• Rendered images with source text:
======
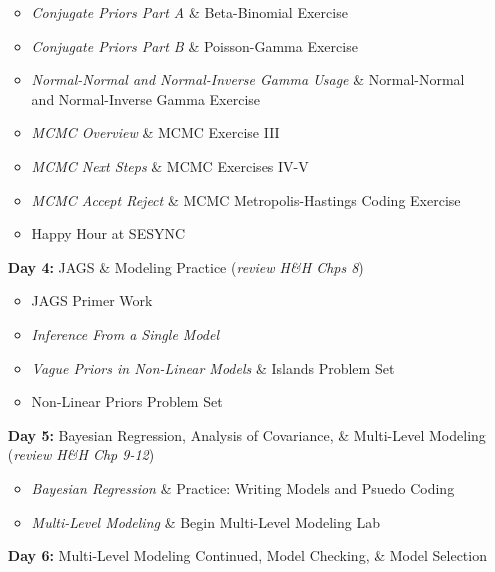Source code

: \documentclass[11pt]{article}
\begin{document}
\begin{enumerate}
\begin{itemize}
\item \emph{Conjugate Priors Part A} \& Beta-Binomial Exercise %
\item \emph{Conjugate Priors Part B} \& Poisson-Gamma Exercise%
\item \emph{Normal-Normal and Normal-Inverse Gamma Usage} \& Normal-Normal and Normal-Inverse Gamma Exercise %
\item \emph{MCMC Overview} \& MCMC Exercise III %
\item \emph{MCMC Next Steps} \& MCMC Exercises IV-V %
\item \emph{MCMC Accept Reject} \& MCMC Metropolis-Hastings Coding Exercise %
\item Happy Hour at SESYNC 
\end{itemize}

\newpage 

\item[\textbf{Day 4:}] JAGS \& Modeling Practice (\emph{review H\&H Chps 8})

\begin{itemize}
\item JAGS Primer Work
\item \emph{Inference From a Single Model}  %
\item \emph{Vague Priors in Non-Linear Models} \& Islands Problem Set  %
\item Non-Linear Priors Problem Set  %
\end{itemize}

\item[\textbf{Day 5:}] Bayesian Regression, Analysis of Covariance, \& Multi-Level Modeling (\emph{review H\&H Chp 9-12})

\begin{itemize}
\item \emph{Bayesian Regression} \& Practice: Writing Models and Psuedo Coding %
\item \emph{Multi-Level Modeling} \& Begin Multi-Level Modeling Lab  %
\end{itemize}


\item[\textbf{Day 6:}] Multi-Level Modeling Continued, Model Checking, \& Model Selection


\end{enumerate}
\end{document}
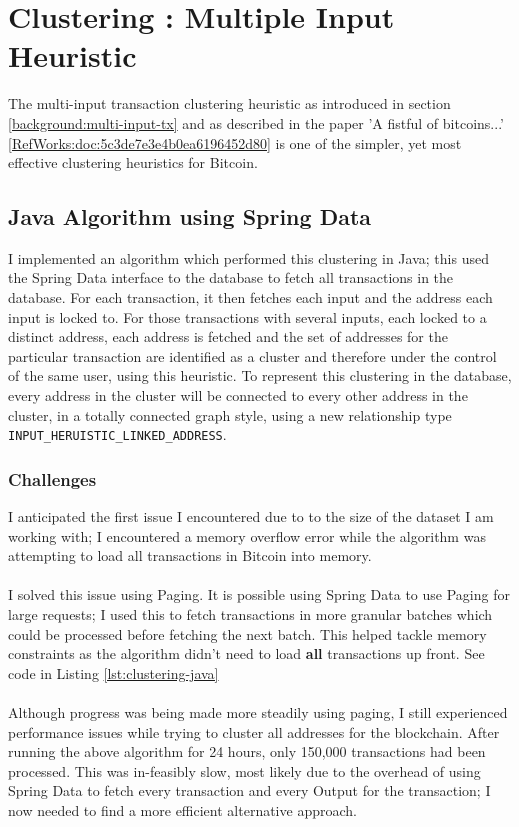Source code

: \section{Clustering : Multiple Input Heuristic}

The multi-input transaction clustering heuristic as introduced in section \ref{background:multi-input-tx} and as described in the paper 'A fistful of bitcoins...' \ref{RefWorks:doc:5c3de7e3e4b0ea6196452d80} is one of the simpler, yet most effective clustering heuristics for Bitcoin. 

\subsection{Java Algorithm using Spring Data}
I implemented an algorithm which performed this clustering in Java; this used the Spring Data interface to the database to fetch all transactions in the database. For each transaction, it then fetches each input and the address each input is locked to. For those transactions with several inputs, each locked to a distinct address, each address is fetched and the set of addresses for the particular transaction are identified as a cluster and therefore under the control of the same user, using this heuristic. To represent this clustering in the database, every address in the cluster will be connected to every other address in the cluster, in a totally connected graph style, using a new relationship type \texttt{INPUT\_HERUISTIC\_LINKED\_ADDRESS}. 

\subsubsection{Challenges}

I anticipated the first issue I encountered due to to the size of the dataset I am working with; I encountered a memory overflow error while the algorithm was attempting to load all transactions in Bitcoin into memory. 
\\\\
I solved this issue using Paging. It is possible using Spring Data to use Paging for large requests; I used this to fetch transactions in more granular batches which could be processed before fetching the next batch. This helped tackle memory constraints as the algorithm didn't need to load \textbf{all} transactions up front. See code in Listing \ref{lst:clustering-java}
\\\\
Although progress was being made more steadily using paging, I still experienced performance issues while trying to cluster all addresses for the blockchain. After running the above algorithm for 24 hours, only 150,000 transactions had been processed. This was in-feasibly slow, most likely due to the overhead of using Spring Data to fetch every transaction and every Output for the transaction; I now needed to find a more efficient alternative approach. 
\\\\

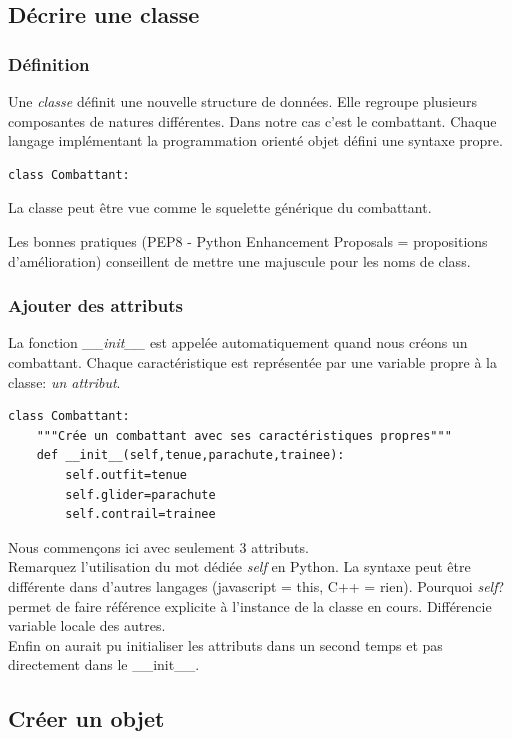 \documentclass[a4paper,11pt]{article}
\begin{document}
\begin{Form}
\subsection{Décrire une classe}
\subsubsection{Définition}
Une \emph{classe} définit une nouvelle structure de données. Elle regroupe plusieurs composantes de natures différentes. Dans notre cas c'est le combattant. Chaque langage implémentant la programmation orienté objet défini une syntaxe propre. 
\begin{lstlisting}
class Combattant:
\end{lstlisting}
La classe peut être vue comme le squelette générique du combattant.
\begin{commentprof}
Les bonnes pratiques (PEP8 - Python Enhancement Proposals = propositions d'amélioration) conseillent de mettre une majuscule pour les noms de class.
\end{commentprof}
\subsubsection{Ajouter des attributs}
La fonction \emph{\_\_init\_\_} est appelée automatiquement quand nous créons un combattant. Chaque caractéristique est représentée par une variable propre à la classe: \emph{un attribut}.
\begin{lstlisting}
class Combattant:
	"""Crée un combattant avec ses caractéristiques propres"""
	def __init__(self,tenue,parachute,trainee):
		self.outfit=tenue
		self.glider=parachute
		self.contrail=trainee
\end{lstlisting}
\begin{commentprof}
Nous commençons ici avec seulement 3 attributs.\\
Remarquez l'utilisation du mot dédiée \emph{self} en Python. La syntaxe peut être différente dans d'autres langages (javascript = this, C++ = rien). Pourquoi \emph{self}? permet de faire référence explicite à l'instance de la classe en cours. Différencie variable locale des autres.\\Enfin on aurait pu initialiser les attributs dans un second temps et pas directement dans le \_\_init\_\_.
\end{commentprof}
\subsection{Créer un objet}

\end{Form}
\end{document}
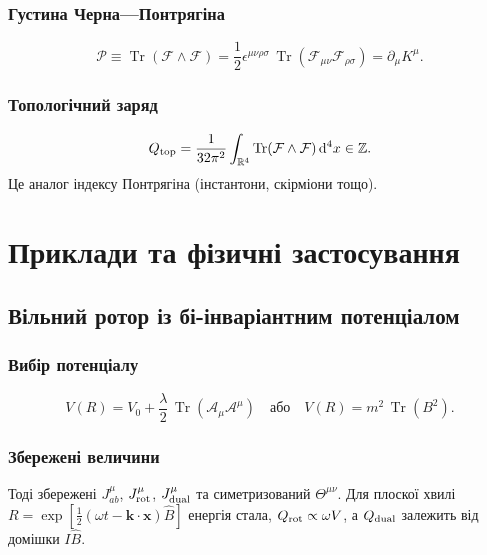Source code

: \documentclass[11pt,a4paper]{article}
\numberwithin{equation}{section}
\theoremstyle{plain}
\theoremstyle{definition}
\theoremstyle{remark}
\DeclareMathOperator{\Tr}{Tr}
\newcommand{\dd}{\mathrm{d}}
\begin{document}
\subsubsection{Густина Черна—Понтрягіна}

\begin{equation}
\mathcal{P} \equiv \Tr(\mathcal{F}\wedge\mathcal{F}) = \frac{1}{2}\epsilon^{\mu\nu\rho\sigma}\,\Tr(\mathcal{F}_{\mu\nu}\mathcal{F}_{\rho\sigma})=\partial_\mu K^\mu.
\label{eq:chern-pontryagin}
\end{equation}

\subsubsection{Топологічний заряд}

\begin{equation}
Q_{\rm top} = \frac{1}{32\pi^2}\int_{\mathbb{R}^4} \Tr(\mathcal{F}\wedge\mathcal{F})\, \dd^4x \in \mathbb{Z}.
\label{eq:Q-top}
\end{equation}
Це аналог індексу Понтрягіна (інстантони, скірміони тощо).

\section{Приклади та фізичні застосування}
\label{sec:examples}

\subsection{Вільний ротор із бі-інваріантним потенціалом}

\subsubsection{Вибір потенціалу}

\begin{equation}
V(R) = V_0 + \frac{\lambda}{2}\,\Tr(\mathcal{A}_\mu\mathcal{A}^\mu) \quad \text{або} \quad V(R) = m^2\,\Tr(B^2).
\end{equation}

\subsubsection{Збережені величини}

Тоді збережені $J^\mu_{ab}$, $J^\mu_{\rm rot}$, $J^\mu_{\rm dual}$ та симетризований $\Theta^{\mu\nu}$. Для плоскої хвилі $R=\exp[\tfrac{1}{2}(\omega t-\mathbf{k}\cdot\mathbf{x})\hat{B}]$ енергія стала, $Q_{\rm rot}\propto \omega V$, а $Q_{\rm dual}$ залежить від домішки $I\hat{B}$.
\end{document}
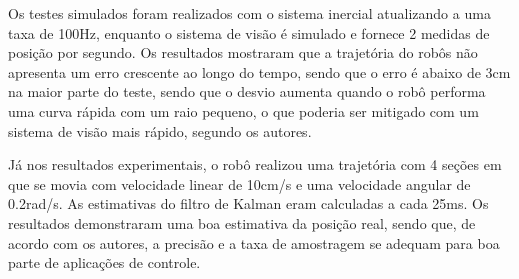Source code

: \documentclass[acronym, symbols, table]{fei}
\begin{document}
	Os testes simulados foram realizados com o sistema inercial atualizando a uma taxa de 100Hz, enquanto o sistema de visão é simulado e fornece 2 medidas de posição por segundo. Os resultados mostraram que a trajetória do robôs não apresenta um erro crescente ao longo do tempo, sendo que o erro é abaixo de 3cm na maior parte do teste, sendo que o desvio aumenta quando o robô performa uma curva rápida com um raio pequeno, o que poderia ser mitigado com um sistema de visão mais rápido, segundo os autores.
	
	Já nos resultados experimentais, o robô realizou uma trajetória com 4 seções em que se movia com velocidade linear de 10cm/s e uma velocidade angular de 0.2rad/s. As estimativas do filtro de Kalman eram calculadas a cada 25ms. Os resultados demonstraram uma boa estimativa da posição real, sendo que, de acordo com os autores, a precisão e a taxa de amostragem se adequam para boa parte de aplicações de controle.
	
\end{document}
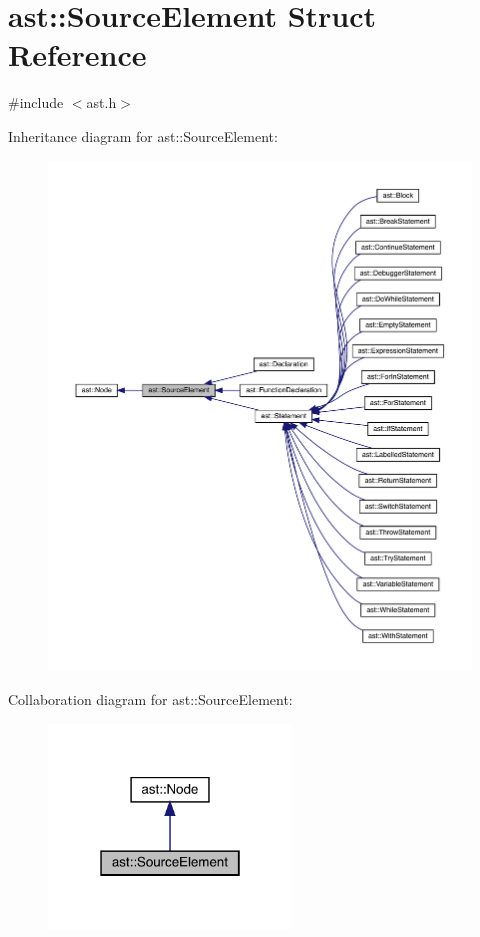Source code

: \hypertarget{structast_1_1_source_element}{}\section{ast\+:\+:Source\+Element Struct Reference}
\label{structast_1_1_source_element}


{\ttfamily \#include $<$ast.\+h$>$}



Inheritance diagram for ast\+:\+:Source\+Element\+:\nopagebreak
\begin{figure}[H]
\begin{center}
\leavevmode
\includegraphics[width=350pt]{structast_1_1_source_element__inherit__graph}
\end{center}
\end{figure}


Collaboration diagram for ast\+:\+:Source\+Element\+:\nopagebreak
\begin{figure}[H]
\begin{center}
\leavevmode
\includegraphics[width=183pt]{structast_1_1_source_element__coll__graph}
\end{center}
\end{figure}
======
• Action item: Above are some records. Output exactly the lines from the one that contains "Це аналог індексу" to the one that contains "Os testes simulados", keeping both, and omit the pictures.

• Output:
Це аналог індексу Понтрягіна (інстантони, скірміони тощо).

\section{Приклади та фізичні застосування}
\label{sec:examples}

\subsection{Вільний ротор із бі-інваріантним потенціалом}

\subsubsection{Вибір потенціалу}

\begin{equation}
V(R) = V_0 + \frac{\lambda}{2}\,\Tr(\mathcal{A}_\mu\mathcal{A}^\mu) \quad \text{або} \quad V(R) = m^2\,\Tr(B^2).
\end{equation}

\subsubsection{Збережені величини}

Тоді збережені $J^\mu_{ab}$, $J^\mu_{\rm rot}$, $J^\mu_{\rm dual}$ та симетризований $\Theta^{\mu\nu}$. Для плоскої хвилі $R=\exp[\tfrac{1}{2}(\omega t-\mathbf{k}\cdot\mathbf{x})\hat{B}]$ енергія стала, $Q_{\rm rot}\propto \omega V$, а $Q_{\rm dual}$ залежить від домішки $I\hat{B}$.
\end{document}
Source code

: \documentclass[acronym, symbols, table]{fei}
\begin{document}
	Os testes simulados foram realizados com o sistema inercial atualizando a uma taxa de 100Hz, enquanto o sistema de visão é simulado e fornece 2 medidas de posição por segundo. Os resultados mostraram que a trajetória do robôs não apresenta um erro crescente ao longo do tempo, sendo que o erro é abaixo de 3cm na maior parte do teste, sendo que o desvio aumenta quando o robô performa uma curva rápida com um raio pequeno, o que poderia ser mitigado com um sistema de visão mais rápido, segundo os autores.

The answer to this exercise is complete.